Having seen women's headscarves banned in French schools and booed at a
Cowboys game, North Texas Muslim women united Saturday to profess pride for
their religious garb.
"We understand France's desire to keep church separate from state," said
Saffia Meek, who coordinated the event for the Council on American Islamic
Relations. "However, they're going about it in a way that infringes upon
someone's right to practice their religion."
About 75 people, most of them women, celebrated International Hijab
Solidarity Day at a rally in Dealey Plaza. The women were sending the
message that wearing the traditional Muslim hijab - the headscarf that
covers the neck, head and hair and the loose-fitting garment that covers a
woman's body - is their choice and they feel more liberated because of it.
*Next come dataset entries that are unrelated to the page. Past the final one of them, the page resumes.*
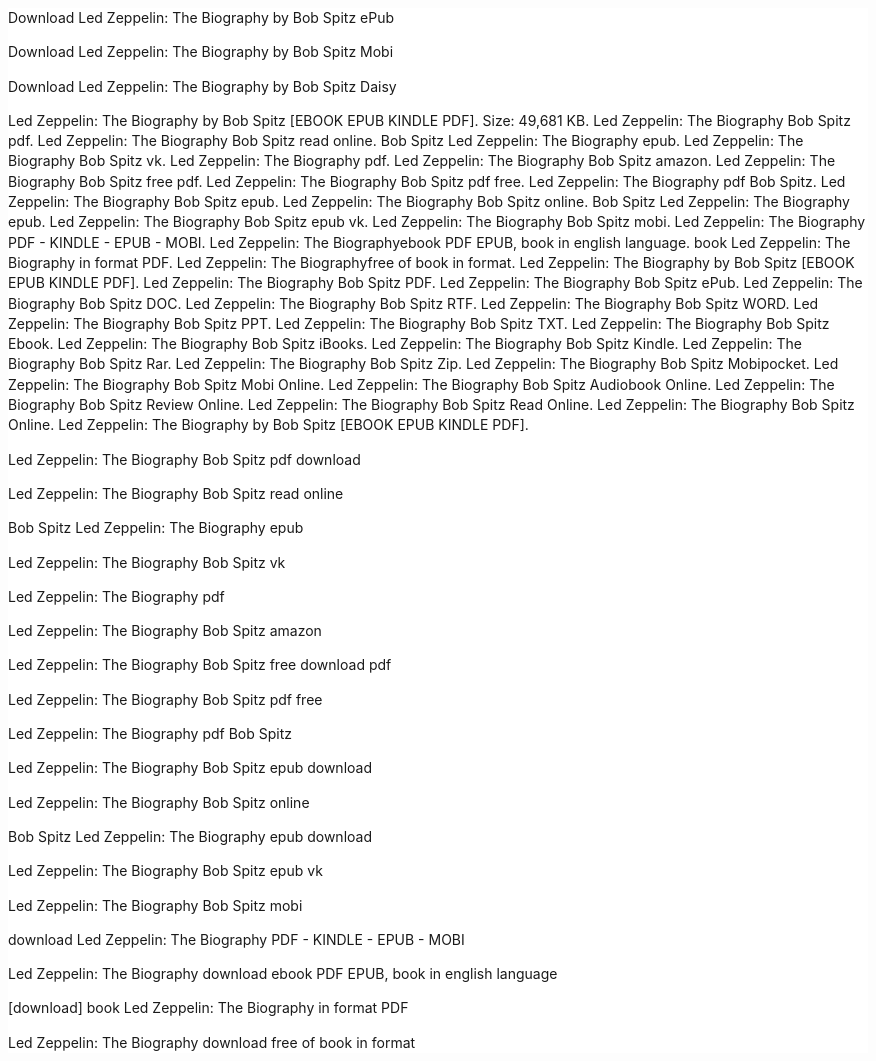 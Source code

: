 Download Led Zeppelin: The Biography by Bob Spitz ePub

Download Led Zeppelin: The Biography by Bob Spitz Mobi

Download Led Zeppelin: The Biography by Bob Spitz Daisy

Led Zeppelin: The Biography by Bob Spitz [EBOOK EPUB KINDLE PDF]. Size: 49,681 KB. Led Zeppelin: The Biography Bob Spitz pdf. Led Zeppelin: The Biography Bob Spitz read online. Bob Spitz Led Zeppelin: The Biography epub. Led Zeppelin: The Biography Bob Spitz vk. Led Zeppelin: The Biography pdf. Led Zeppelin: The Biography Bob Spitz amazon. Led Zeppelin: The Biography Bob Spitz free pdf. Led Zeppelin: The Biography Bob Spitz pdf free. Led Zeppelin: The Biography pdf Bob Spitz. Led Zeppelin: The Biography Bob Spitz epub. Led Zeppelin: The Biography Bob Spitz online. Bob Spitz Led Zeppelin: The Biography epub. Led Zeppelin: The Biography Bob Spitz epub vk. Led Zeppelin: The Biography Bob Spitz mobi. Led Zeppelin: The Biography PDF - KINDLE - EPUB - MOBI. Led Zeppelin: The Biographyebook PDF EPUB, book in english language. book Led Zeppelin: The Biography in format PDF. Led Zeppelin: The Biographyfree of book in format. Led Zeppelin: The Biography by Bob Spitz [EBOOK EPUB KINDLE PDF]. Led Zeppelin: The Biography Bob Spitz PDF. Led Zeppelin: The Biography Bob Spitz ePub. Led Zeppelin: The Biography Bob Spitz DOC. Led Zeppelin: The Biography Bob Spitz RTF. Led Zeppelin: The Biography Bob Spitz WORD. Led Zeppelin: The Biography Bob Spitz PPT. Led Zeppelin: The Biography Bob Spitz TXT. Led Zeppelin: The Biography Bob Spitz Ebook. Led Zeppelin: The Biography Bob Spitz iBooks. Led Zeppelin: The Biography Bob Spitz Kindle. Led Zeppelin: The Biography Bob Spitz Rar. Led Zeppelin: The Biography Bob Spitz Zip. Led Zeppelin: The Biography Bob Spitz Mobipocket. Led Zeppelin: The Biography Bob Spitz Mobi Online. Led Zeppelin: The Biography Bob Spitz Audiobook Online. Led Zeppelin: The Biography Bob Spitz Review Online. Led Zeppelin: The Biography Bob Spitz Read Online. Led Zeppelin: The Biography Bob Spitz Online. Led Zeppelin: The Biography by Bob Spitz [EBOOK EPUB KINDLE PDF].

Led Zeppelin: The Biography Bob Spitz pdf download

Led Zeppelin: The Biography Bob Spitz read online

Bob Spitz Led Zeppelin: The Biography epub

Led Zeppelin: The Biography Bob Spitz vk

Led Zeppelin: The Biography pdf

Led Zeppelin: The Biography Bob Spitz amazon

Led Zeppelin: The Biography Bob Spitz free download pdf

Led Zeppelin: The Biography Bob Spitz pdf free

Led Zeppelin: The Biography pdf Bob Spitz

Led Zeppelin: The Biography Bob Spitz epub download

Led Zeppelin: The Biography Bob Spitz online

Bob Spitz Led Zeppelin: The Biography epub download

Led Zeppelin: The Biography Bob Spitz epub vk

Led Zeppelin: The Biography Bob Spitz mobi

download Led Zeppelin: The Biography PDF - KINDLE - EPUB - MOBI

Led Zeppelin: The Biography download ebook PDF EPUB, book in english language

[download] book Led Zeppelin: The Biography in format PDF

Led Zeppelin: The Biography download free of book in format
The event was celebrated in more than 10 countries Saturday.
Jamillah Hatim-Golden, 23, told women wearing a rainbow of colorful and
unique headscarves below a drizzling sky to "remember today, and know that
you are not alone." She added that the hijab "protects us from being
Ms. Meek said that some countries oppress women who wear the hijab.
Hijab comes from the Arabic word hajaba, meaning to hide from view or
conceal. Ms. Hatim-Golden said the hijab is not a form of oppression.
"We really want to make clear that we want to do this," she said..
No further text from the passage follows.